● Task item:
Where the data below has the string "archive", return the whole line.

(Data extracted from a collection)
====
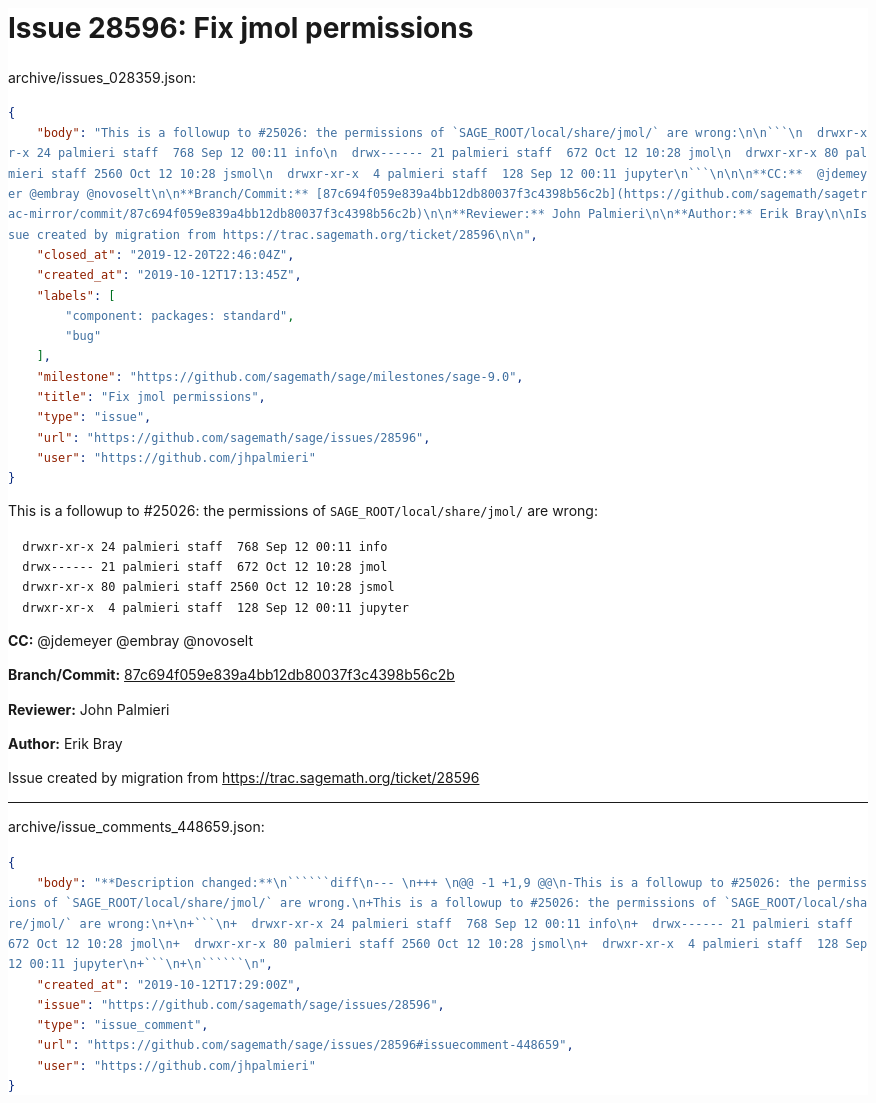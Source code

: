 # Issue 28596: Fix jmol permissions

archive/issues_028359.json:
```json
{
    "body": "This is a followup to #25026: the permissions of `SAGE_ROOT/local/share/jmol/` are wrong:\n\n```\n  drwxr-xr-x 24 palmieri staff  768 Sep 12 00:11 info\n  drwx------ 21 palmieri staff  672 Oct 12 10:28 jmol\n  drwxr-xr-x 80 palmieri staff 2560 Oct 12 10:28 jsmol\n  drwxr-xr-x  4 palmieri staff  128 Sep 12 00:11 jupyter\n```\n\n\n**CC:**  @jdemeyer @embray @novoselt\n\n**Branch/Commit:** [87c694f059e839a4bb12db80037f3c4398b56c2b](https://github.com/sagemath/sagetrac-mirror/commit/87c694f059e839a4bb12db80037f3c4398b56c2b)\n\n**Reviewer:** John Palmieri\n\n**Author:** Erik Bray\n\nIssue created by migration from https://trac.sagemath.org/ticket/28596\n\n",
    "closed_at": "2019-12-20T22:46:04Z",
    "created_at": "2019-10-12T17:13:45Z",
    "labels": [
        "component: packages: standard",
        "bug"
    ],
    "milestone": "https://github.com/sagemath/sage/milestones/sage-9.0",
    "title": "Fix jmol permissions",
    "type": "issue",
    "url": "https://github.com/sagemath/sage/issues/28596",
    "user": "https://github.com/jhpalmieri"
}
```
This is a followup to #25026: the permissions of `SAGE_ROOT/local/share/jmol/` are wrong:

```
  drwxr-xr-x 24 palmieri staff  768 Sep 12 00:11 info
  drwx------ 21 palmieri staff  672 Oct 12 10:28 jmol
  drwxr-xr-x 80 palmieri staff 2560 Oct 12 10:28 jsmol
  drwxr-xr-x  4 palmieri staff  128 Sep 12 00:11 jupyter
```


**CC:**  @jdemeyer @embray @novoselt

**Branch/Commit:** [87c694f059e839a4bb12db80037f3c4398b56c2b](https://github.com/sagemath/sagetrac-mirror/commit/87c694f059e839a4bb12db80037f3c4398b56c2b)

**Reviewer:** John Palmieri

**Author:** Erik Bray

Issue created by migration from https://trac.sagemath.org/ticket/28596





---

archive/issue_comments_448659.json:
```json
{
    "body": "**Description changed:**\n``````diff\n--- \n+++ \n@@ -1 +1,9 @@\n-This is a followup to #25026: the permissions of `SAGE_ROOT/local/share/jmol/` are wrong.\n+This is a followup to #25026: the permissions of `SAGE_ROOT/local/share/jmol/` are wrong:\n+\n+```\n+  drwxr-xr-x 24 palmieri staff  768 Sep 12 00:11 info\n+  drwx------ 21 palmieri staff  672 Oct 12 10:28 jmol\n+  drwxr-xr-x 80 palmieri staff 2560 Oct 12 10:28 jsmol\n+  drwxr-xr-x  4 palmieri staff  128 Sep 12 00:11 jupyter\n+```\n+\n``````\n",
    "created_at": "2019-10-12T17:29:00Z",
    "issue": "https://github.com/sagemath/sage/issues/28596",
    "type": "issue_comment",
    "url": "https://github.com/sagemath/sage/issues/28596#issuecomment-448659",
    "user": "https://github.com/jhpalmieri"
}
```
====
● Answer for this exercise:
archive/issues_028359.json:
archive/issue_comments_448659.json:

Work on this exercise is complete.